Sen. Marshall Introduces Bill to Sustain the Long-Term Viability of the Domestic Fertilizer Industry
(Washington, D.C., November 18, 2022) – U.S. Senator Roger Marshall, M.D. today announced introduction of the Fertilizer Stewardship, Utilization, Sustainability, Technology, Access, Innovation, and Nourishment (Fertilizer SUSTAIN) Act to strengthen our domestic fertilizer industry and ensure that American growers have access to the crop nutrients they need to grow the food that is relied upon by the United States and nations around the world. The Fertilizer SUSTAIN Act builds on Senator Marshall’s leadership fighting to make fertilizer more affordable
“The United States has one of the strongest fertilizer industries in the world, but it would be even stronger if it wasn’t hindered by unnecessary bureaucratic rules that other countries don’t have to follow,” said Senator Marshall. “By eliminating federal fertilizer regulations in the upcoming farm bill, Congress can help our domestic fertilizer producers excel against competitors like Russia and China and provide our growers with affordable fertilizer.”

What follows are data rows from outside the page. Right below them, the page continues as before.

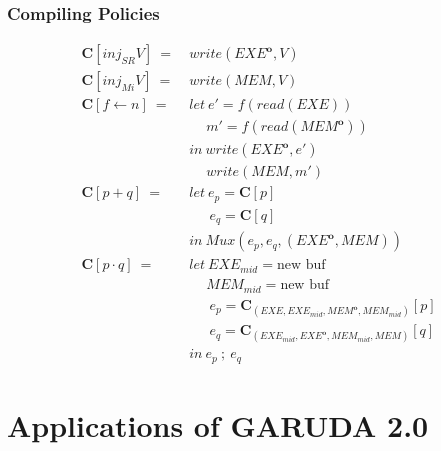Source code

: \documentclass[12pt, letterpaper]{article}
\def \sysname {\textsc{GARUDA 2.0}\xspace}
\newcommand\obf[1]{#1^\mathbf{o}}
\begin{document}
      \subsubsection{Compiling Policies}\label{sec:compile:compile:pol}
          {\centering
          \begin{align*}
            \mathbf{C}[inj_{SR}V]\ 
              =\ &
              write(\obf{EXE}, V)\\
            \mathbf{C}[inj_{Mi}V]\ 
              =\ &
              write(MEM, V)\\
            \mathbf{C}[f \leftarrow n]\ 
              =\ &
              let\    e' = f(read(EXE))\\
              &\quad\ m' = f(read(\obf{MEM}))\\
              &in\ write(\obf{EXE}, e')\\
              &\quad \ write(MEM, m')\\
            \mathbf{C}[p + q]\ 
              =\ &
              let\      e_p = \mathbf{C}[p]\\
              &\quad\ \ e_q = \mathbf{C}[q]\\
              &in\ Mux(e_p, e_q, (\obf{EXE},MEM))\\
            \mathbf{C}[p \cdot q]\ 
              =\ &
              let\    EXE_{mid} = \text{new buf}\\
              &\quad\ MEM_{mid} = \text{new buf}\\
              &\quad\ \ e_p = \mathbf{C}_{( EXE, EXE_{mid}, \obf{MEM}, MEM_{mid}      )}[p]\\
              &\quad\ \ e_q = \mathbf{C}_{(      EXE_{mid}, \obf{EXE}, MEM_{mid}, MEM )}[q]\\
              &in\ e_p\ ;\ e_q
          \end{align*}}


  \clearpage
  \section{Applications of \sysname}
\end{document}
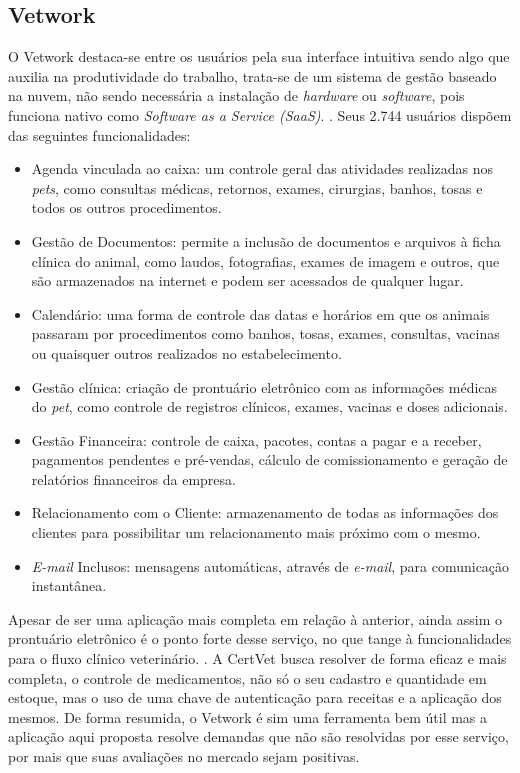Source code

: \documentclass[
    12pt,               %
    openright,          %
    oneside,
    a4paper,            %
    BIBLATEX,           %
    TODO,               %
    english,            %
    brazil              %
    ]{ifsp-spo-inf-ctds}
\begin{document}
        \subsection{Vetwork}
        O Vetwork destaca-se entre os usuários pela sua interface intuitiva sendo algo que auxilia na produtividade do trabalho, trata-se de um sistema de gestão baseado na nuvem, não sendo necessária a instalação de \emph{hardware} ou \emph{software}, pois funciona nativo como \emph{Software as a Service (SaaS)}. . Seus 2.744 usuários dispõem das seguintes funcionalidades:

\begin{itemize}
    \item Agenda vinculada ao caixa: um controle geral das atividades realizadas nos \emph{pets}, como consultas médicas, retornos, exames, cirurgias, banhos, tosas e todos os outros procedimentos.
    \item Gestão de Documentos: permite a inclusão de documentos e arquivos à ficha clínica do animal, como laudos, fotografias, exames de imagem e outros, que são armazenados na internet e podem ser acessados de qualquer lugar.
    \item Calendário: uma forma de controle das datas e horários em que os animais passaram por procedimentos como banhos, tosas, exames, consultas, vacinas ou quaisquer outros realizados no estabelecimento.
    \item Gestão clínica: criação de prontuário eletrônico com as informações médicas do \emph{pet}, como controle de registros clínicos, exames, vacinas e doses adicionais.
    \item Gestão Financeira: controle de caixa, pacotes, contas a pagar e a receber, pagamentos pendentes e pré-vendas, cálculo de comissionamento e geração de relatórios financeiros da empresa.
    \item Relacionamento com o Cliente: armazenamento de todas as informações dos clientes para possibilitar um relacionamento mais próximo com o mesmo.
    \item \emph{E-mail} Inclusos: mensagens automáticas, através de \emph{e-mail}, para comunicação instantânea.
\end{itemize}

    Apesar de ser uma aplicação mais completa em relação à anterior, ainda assim o prontuário eletrônico é o ponto forte desse serviço, no que tange à funcionalidades para o fluxo clínico veterinário.  . A CertVet busca resolver de forma eficaz e mais completa, o controle de medicamentos, não só o seu cadastro e quantidade em estoque, mas o uso de uma chave de autenticação para receitas e a aplicação dos mesmos. De forma resumida, o Vetwork é sim uma ferramenta bem útil mas a aplicação aqui proposta resolve demandas que não são resolvidas por esse serviço, por mais que suas avaliações no mercado sejam positivas.
\end{document}
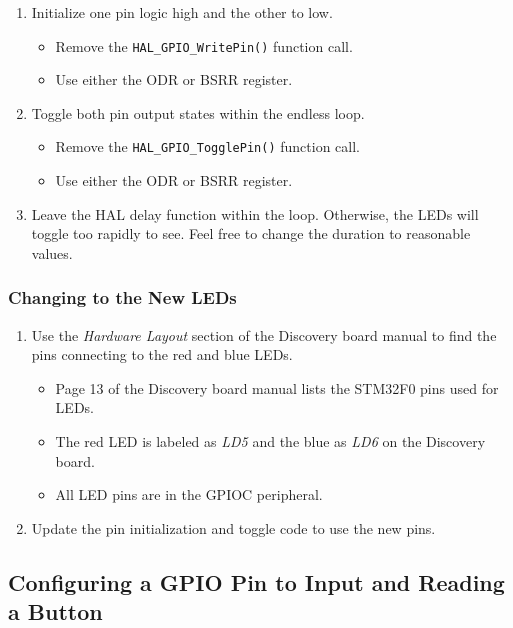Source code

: \documentclass[11pt,fleqn]{book} %
\begin{document}
\begin{enumerate}
    \item Initialize one pin logic high and the other to low.
    \begin{itemize}
        \item Remove the \texttt{HAL\_GPIO\_WritePin()} function call.
        \item Use either the ODR or BSRR register.  
    \end{itemize}
    \item Toggle both pin output states within the endless loop.
    \begin{itemize}
        \item Remove the \texttt{HAL\_GPIO\_TogglePin()} function call.
        \item Use either the ODR or BSRR register. 
    \end{itemize}
    \item Leave the HAL delay function within the loop. Otherwise, the LEDs will toggle too rapidly to see. Feel free to change the duration to reasonable values.
\end{enumerate}


\subsubsection{Changing to the New LEDs}

\begin{enumerate}
    \item Use the \textit{Hardware Layout} section of the Discovery board manual to find the pins connecting to the red and blue LEDs.  
    \begin{itemize}
        \item Page 13 of the Discovery board manual lists the STM32F0 pins used for LEDs.
        \item The red LED is labeled as \textit{LD5} and the blue as \textit{LD6} on the Discovery board.
        \item All LED pins are in the GPIOC peripheral. 
    \end{itemize}
    \item Update the pin initialization and toggle code to use the new pins.
\end{enumerate}


\subsection{Configuring a GPIO Pin to Input and Reading a Button}
\end{document}
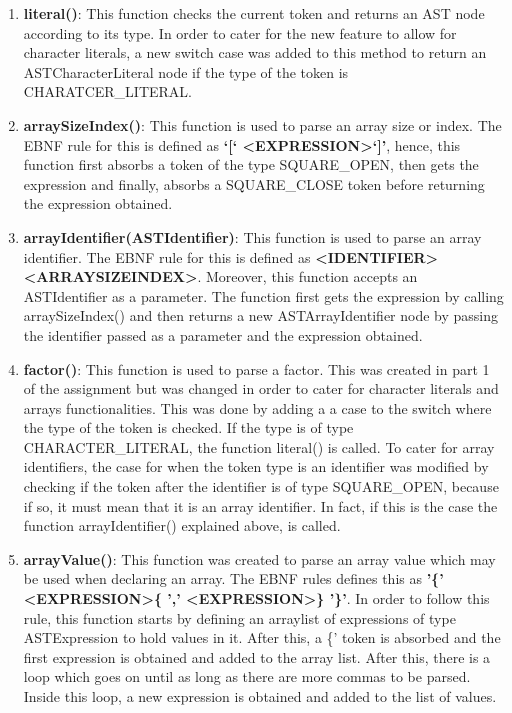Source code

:\documentclass{article}
\begin{document}
				\begin{enumerate}
				
				\item \textbf{literal()}: This function checks the current token and returns an AST node according to its type. In order to cater for the new feature to allow for character literals, a new switch case was added to this method to return an ASTCharacterLiteral node if the type of the token is CHARATCER\_LITERAL.
				
								\item \textbf{arraySizeIndex()}: This function is used to parse an array size or index. The EBNF rule for this is defined as \textbf{`[` \textless EXPRESSION\textgreater `]'}, hence, this function first absorbs a token of the type SQUARE\_OPEN, then gets the expression and finally, absorbs a SQUARE\_CLOSE token before returning the expression obtained.
								
				\item \textbf{arrayIdentifier(ASTIdentifier)}: This function is used to parse an array identifier. The EBNF rule for this is defined as \textbf{\textless IDENTIFIER\textgreater \textless ARRAYSIZEINDEX\textgreater}. Moreover, this function accepts an ASTIdentifier as a parameter. The function first gets the expression by calling arraySizeIndex() and then returns a new ASTArrayIdentifier node by passing the identifier passed as a parameter and the expression obtained.
				
\item \textbf{factor()}: This function is used to parse a factor. This was created in part 1 of the assignment but was changed in order to cater for character literals and arrays functionalities. This was done by adding a a case to the switch where the type of the token is checked. If the type is of type CHARACTER\_LITERAL, the function literal() is called. To cater for array identifiers, the case for when the token type is an identifier was modified by checking if the token after the identifier is of type SQUARE\_OPEN, because if so, it must mean that it is an array identifier. In fact, if this is the case the function arrayIdentifier() explained above, is called.
		
	\item \textbf{arrayValue()}: This function was created to parse an array value which may be used when declaring an array. The EBNF rules defines this as \textbf{'\{' \textless EXPRESSION\textgreater \{ ',' \textless EXPRESSION\textgreater \} '\}'}. In order to follow this rule, this function starts by defining an arraylist of expressions of type ASTExpression to hold values in it. After this, a \{' token is absorbed and the first expression is obtained and added to the array list. After this, there is a loop which goes on until as long as there are more commas to be parsed. Inside this loop, a new expression is obtained and added to the list of values. 
	

\end{enumerate}
\end{document}
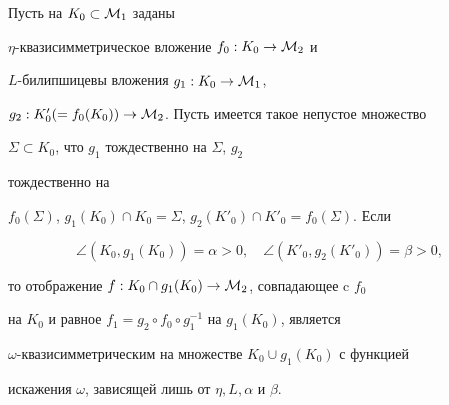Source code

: \begin{cors}


Пусть на $K_0 \subset {\cal M}_1$ заданы 


$\eta$-{}квазисимметрическое вложение $f_0: K_0 \to {\cal M}_2$ и 


$L$-билипшицевы вложения $g_1: K_0 \to {\cal M}_1$, 


$g_2: K'_0(=f_0(K_0)) \to {\cal M}_2$. Пусть имеется такое непустое множество 


$\Sigma {\subset} K_0$, что $g_1$ тождественно на $\Sigma$, $g_2$ 


тождественно на 


$f_0(\Sigma)$, $g_1(K_0)\cap K_0=\Sigma$, $g_2(K'_0)\cap K'_0=


f_0(\Sigma)$. Если 


\begin{equation}


\angle(K_0, g_1(K_0))=\alpha >0, \quad \angle(K'_0, g_2(K'_0))=\beta > 0,


\end{equation} 


то отображение $f: K_0\cap g_1(K_0) \to {\cal M}_2$, совпадающее c $f_0$ 


на $K_0$ и равное $f_1=g_2\circ f_0 \circ g_1^{-1}$ на $g_1(K_0)$, является 


$\omega$-{}квазисимметрическим на множестве $K_0\cup g_1(K_0)$ с функцией 


искажения $\omega$, зависящей лишь от $\eta, L, \alpha$ и $\beta$.


\end{cors}









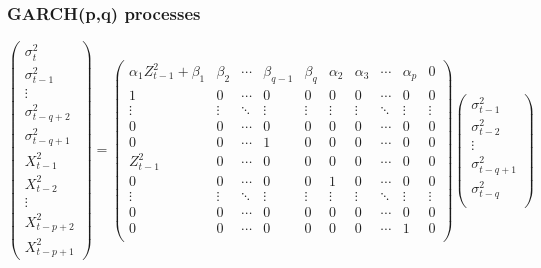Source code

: \documentclass{beamer}
\begin{document}
\begin{frame}
  \frametitle{GARCH(p,q) processes}
  \begin{tiny}
    \begin{equation*}
      \begin{pmatrix}
        \sigma_{t}^2 \\
        \sigma_{t-1}^2 \\
        \vdots \\
        \sigma_{t-q+2}^2 \\
        \sigma_{t-q+1}^2 \\
        X_{t-1}^2 \\
        X_{t-2}^2 \\
        \vdots \\
        X_{t-p+2}^2 \\
        X_{t-p+1}^2
      \end{pmatrix} =
      \begin{pmatrix}
        \alpha_1 Z_{t-1}^2 + \beta_1 & \beta_2 & \cdots &
        \beta_{q-1} & \beta_q & \alpha_2 & \alpha_3 & \cdots & \alpha_p & 0 \\
        1 & 0 & \cdots & 
        0 & 0 & 0 & 0 & \cdots & 0 & 0 \\
        \vdots & \vdots & \ddots & 
        \vdots & \vdots & \vdots & \vdots & \ddots & \vdots & \vdots \\
        0 & 0 & \cdots &
        0 & 0 & 0 & 0 & \cdots & 0 & 0 \\
        0 & 0 & \cdots &
        1 & 0 & 0 & 0 & \cdots & 0 & 0 \\
        Z_{t-1}^2 & 0 & \cdots &
        0 & 0 & 0 & 0 & \cdots & 0 & 0 \\
        0 & 0 & \cdots &
        0 & 0 & 1 & 0 & \cdots & 0 & 0 \\
        \vdots & \vdots & \ddots &
        \vdots & \vdots & \vdots & \vdots & \ddots & \vdots & \vdots \\
        0 & 0 & \cdots &
        0 & 0 & 0 & 0 & \cdots & 0 & 0 \\    
        0 & 0 & \cdots &
        0 & 0 & 0 & 0 & \cdots & 1 & 0 \\    
      \end{pmatrix}
      \begin{pmatrix}
        \sigma_{t-1}^2 \\
        \sigma_{t-2}^2 \\
        \vdots \\
        \sigma_{t-q+1}^2 \\
        \sigma_{t-q}^2 \\

\end{pmatrix}
\end{equation*}
\end{tiny}
\end{frame}
\end{document}
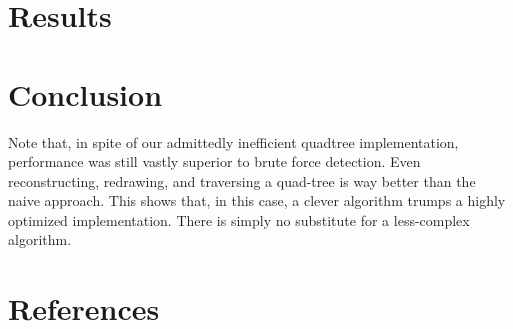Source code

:     \section{Results}

    \section{Conclusion}
	Note that, in spite of our admittedly inefficient quadtree
	implementation, performance was still vastly superior to brute
	force detection.  Even reconstructing, redrawing, and traversing
	a quad-tree is way better than the naive approach. This shows
	that, in this case, a clever algorithm trumps a highly optimized
	implementation. There is simply no substitute for a less-complex
	algorithm.

    \section{References}
      
      






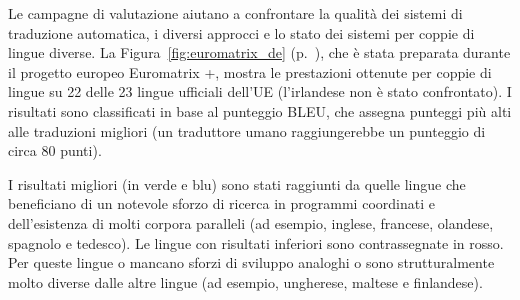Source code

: \documentclass[]{../../metanetpaper}
\begin{document}
\begin{multicols}{2}
Le campagne di valutazione aiutano a confrontare la qualit\`{a} dei sistemi di
traduzione automatica, i diversi approcci e lo stato dei sistemi per coppie di
lingue diverse. La Figura~\ref{fig:euromatrix_de}
(p.~\pageref{fig:euromatrix_de}), che \`{e} stata preparata durante il progetto europeo Euromatrix +, mostra le prestazioni ottenute per coppie di
lingue su 22 delle 23 lingue ufficiali dell'UE (l'irlandese non \`{e} stato
confrontato). I risultati sono classificati in base al punteggio BLEU, che
assegna punteggi pi\`{u} alti alle traduzioni migliori \cite{bleu1} (un traduttore umano
raggiungerebbe un punteggio di circa 80 punti).


I risultati migliori (in verde e blu) sono stati raggiunti da quelle lingue che beneficiano di un notevole sforzo di ricerca in programmi coordinati e dell'esistenza di molti corpora paralleli (ad esempio, inglese, francese, olandese, spagnolo e tedesco). Le lingue con risultati inferiori sono contrassegnate in rosso. Per queste  lingue o mancano sforzi di sviluppo analoghi o sono strutturalmente molto diverse dalle altre lingue (ad esempio, ungherese, maltese e finlandese).



\end{multicols}
\end{document}
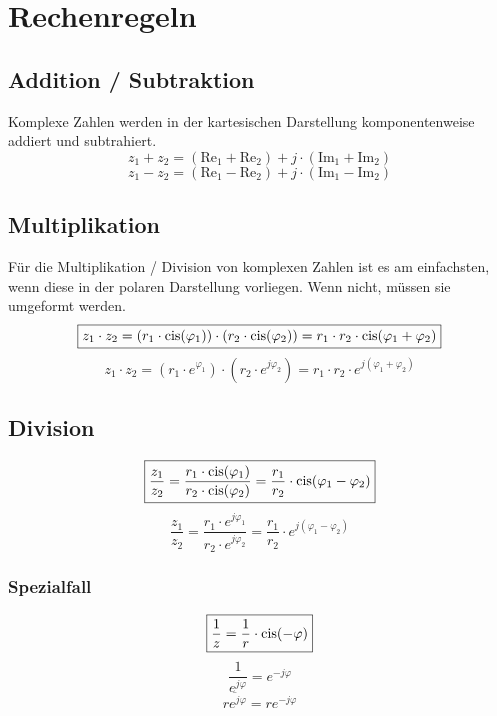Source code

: \section{Rechenregeln}

\subsection{Addition / Subtraktion}
Komplexe Zahlen werden in der kartesischen Darstellung komponentenweise addiert 
und subtrahiert. 
\[ \boxed{z_1 + z_2 = (\text{Re}_1 + \text{Re}_2) + j\cdot (\text{Im}_1 + \text{Im}_2) } \]
\[ \boxed{z_1 - z_2 = (\text{Re}_1 - \text{Re}_2) + j\cdot (\text{Im}_1 - \text{Im}_2) } \]

\subsection{Multiplikation}
Für die Multiplikation / Division von komplexen Zahlen ist es am einfachsten, 
wenn diese in der polaren Darstellung vorliegen. Wenn nicht, müssen sie 
umgeformt werden. 
\[ \boxed{z_1 \cdot z_2 
= (r_1 \cdot \operatorname{cis}(\varphi_1)) \cdot (r_2 \cdot \operatorname{cis}(\varphi_2)) 
= r_1 \cdot r_2 \cdot \operatorname{cis}(\varphi_1 + \varphi_2)} \]
\[ \boxed{z_1 \cdot z_2 
= (r_1 \cdot e^{\varphi_1}) \cdot (r_2 \cdot e^{j \varphi_2}) 
= r_1 \cdot r_2 \cdot e^{j (\varphi_1 + \varphi_2)}} \]

\subsection{Division}
\[ \boxed{\frac{z_1}{z_2} 
= \frac{r_1 \cdot \operatorname{cis}(\varphi_1)}{r_2 \cdot \operatorname{cis}(\varphi_2)}
= \frac{r_1}{r_2} \cdot \operatorname{cis}(\varphi_1 - \varphi_2)} \]
\[ \boxed{\frac{z_1}{z_2} 
= \frac{r_1 \cdot e^{j \varphi_1}}{r_2 \cdot e^{j \varphi_2}}
= \frac{r_1}{r_2} \cdot e^{j (\varphi_1 - \varphi_2)}} \]

\subsubsection{Spezialfall}
\[ \boxed{\frac{1}{z} = \frac{1}{r} \cdot \operatorname{cis}(-\varphi)} \]
\[ \boxed{\frac{1}{e^{j \varphi}} = e^{-j\varphi}} \]
\[ \boxed{\overline{r e^{j\varphi}} = r e^{-j\varphi}} \]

“Farmers and consumers depend on a stable supply of fertilizer, and we commend Sen. Marshall for his leadership on the SUSTAIN Act,” said The Fertilizer Institute (TFI) President, Corey Rosenbusch. “By advocating for a strong domestic fertilizer industry, this legislation helps insulate our nation’s farmers against the forces of geopolitical instability and helps ensure that our food production system remains the best in the world.”
“High fertilizer prices are adversely affecting family farms across the country,” said National Corn Growers Association President Tom Haag. “Senator Marshall’s bill would boost domestic supply to complement imported fertilizers and hopefully play a role in lowering the cost of these products. We are appreciative of the senator for his leadership on this matter.”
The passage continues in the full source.